I’m not saying I want to look frumpy or anything, but this was ridiculous. Most stores in malls have the same problem with variety. I finally ended up with a pair of men’s pants. I didn’t want anything that was going to make me self-conscious; I don’t want the fear of exposure dictate my physical movements. I don’t want to become one of those perpetually self-conscious girls wearing those short, flouncy skirts that are popular right now, walking with one hand on the back of the skirts to make sure her ass-smile isn’t showing. I find that skimpy clothes like that to be too confining.

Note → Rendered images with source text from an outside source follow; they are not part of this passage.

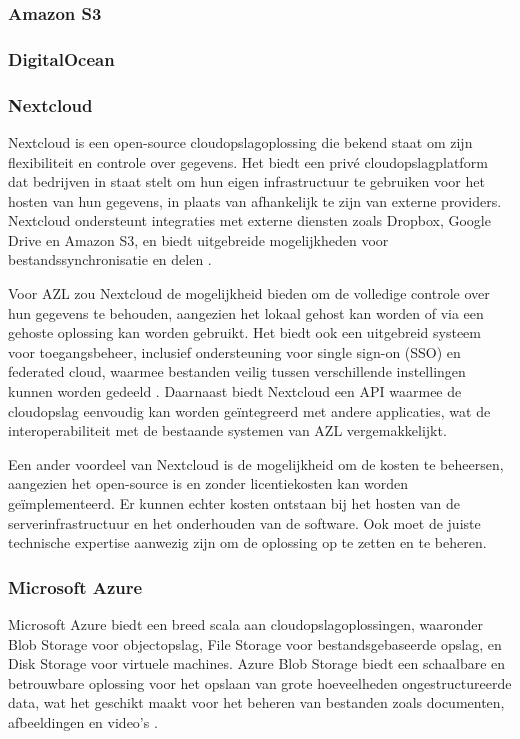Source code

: \subsubsection{Amazon S3}

\subsubsection{DigitalOcean}


\subsubsection{Nextcloud}
Nextcloud is een open-source cloudopslagoplossing die bekend staat om zijn flexibiliteit en controle over gegevens. Het biedt een privé cloudopslagplatform dat bedrijven in staat stelt om hun eigen infrastructuur te gebruiken voor het hosten van hun gegevens, in plaats van afhankelijk te zijn van externe providers. Nextcloud ondersteunt integraties met externe diensten zoals Dropbox, Google Drive en Amazon S3, en biedt uitgebreide mogelijkheden voor bestandssynchronisatie en delen \autocite{nextcloud_features}.

Voor AZL zou Nextcloud de mogelijkheid bieden om de volledige controle over hun gegevens te behouden, aangezien het lokaal gehost kan worden of via een gehoste oplossing kan worden gebruikt. Het biedt ook een uitgebreid systeem voor toegangsbeheer, inclusief ondersteuning voor single sign-on (SSO) en federated cloud, waarmee bestanden veilig tussen verschillende instellingen kunnen worden gedeeld \autocite{nextcloud_sso}. Daarnaast biedt Nextcloud een API waarmee de cloudopslag eenvoudig kan worden geïntegreerd met andere applicaties, wat de interoperabiliteit met de bestaande systemen van AZL vergemakkelijkt.

Een ander voordeel van Nextcloud is de mogelijkheid om de kosten te beheersen, aangezien het open-source is en zonder licentiekosten kan worden geïmplementeerd. Er kunnen echter kosten ontstaan bij het hosten van de serverinfrastructuur en het onderhouden van de software. Ook moet de juiste technische expertise aanwezig zijn om de oplossing op te zetten en te beheren.

\subsubsection{Microsoft Azure}
Microsoft Azure biedt een breed scala aan cloudopslagoplossingen, waaronder Blob Storage voor objectopslag, File Storage voor bestandsgebaseerde opslag, en Disk Storage voor virtuele machines. Azure Blob Storage biedt een schaalbare en betrouwbare oplossing voor het opslaan van grote hoeveelheden ongestructureerde data, wat het geschikt maakt voor het beheren van bestanden zoals documenten, afbeeldingen en video's \autocite{azure_blob}.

Time to bust out the nerdy literary theory allusions. If Adorno and Horkheimer ever found themselves in a Jean Machine, they would probably declare that the store epitomizes what they describe as the “illusion of choice”. The large store and the range of color shades, lengths, pocket shapes and other trivial discrepancies mask the fact that every freaking pair of jeans is exactly the same!
This means that shoppers feel like they have many choices so they can pick something that suits them the best. but really the choice has already been made for them. Just try and find jeans that defer from the basic mass-produced style. They simply don’t exist in malls.
Does anyone remember the Spice Girls? This group of women is marketed as an eclectic bunch of original and distinctive people while in fact they resemble everyone else in the mass media. They’re like Barbie Doll moulds with different hair color and different skin-colored goo poured into the same mould. They all dress in equally revealing clothes, each bearing some cultural symbol to indicate her simplistic character. A long blue pants with a white stripe down the side denotes that one is “sporty” (whatever that even means). Besides, I have never met anyone who could be pinned down by one single vague and meaningless adjective.
It was a common joke among my friends at Catholic high school that on the one day a month when we could wear something other than our uniforms, all the kids who complained about how lame it was to have to wear ugly uniforms would showed up dressed exactly the same as each other anyway, sporting the latest styles from The Gap, Jacob, AE and other stores found in malls. Although I also complained at the time about the uniforms, it was the days when we could wear our own clothes that the kids who couldn’t afford to shop at The Gap or Abercrombie and Fitch really stood out. In that sense, the uniforms had a very positive social leveling effect. I also thought at the time that forcing kids to wear uniforms infringed on our expression of individuality, though now I find it strange that individuality was equated with clothing and outward image rather than behavior or choices.
I said jokingly once that everyone should be forced to wear uniforms. My comment was met with shocked expressions and someone called me a fascist. The mass media markets to women an unattainble standard of “beauty” and offers no alternative, only the illusion of choice. This process creates a cycle of perpetual consumption. Having eveyone wear uniforms all the time didn’t seem like such a bad idea once I realized we are all doing it anyhow at an incalculable cost.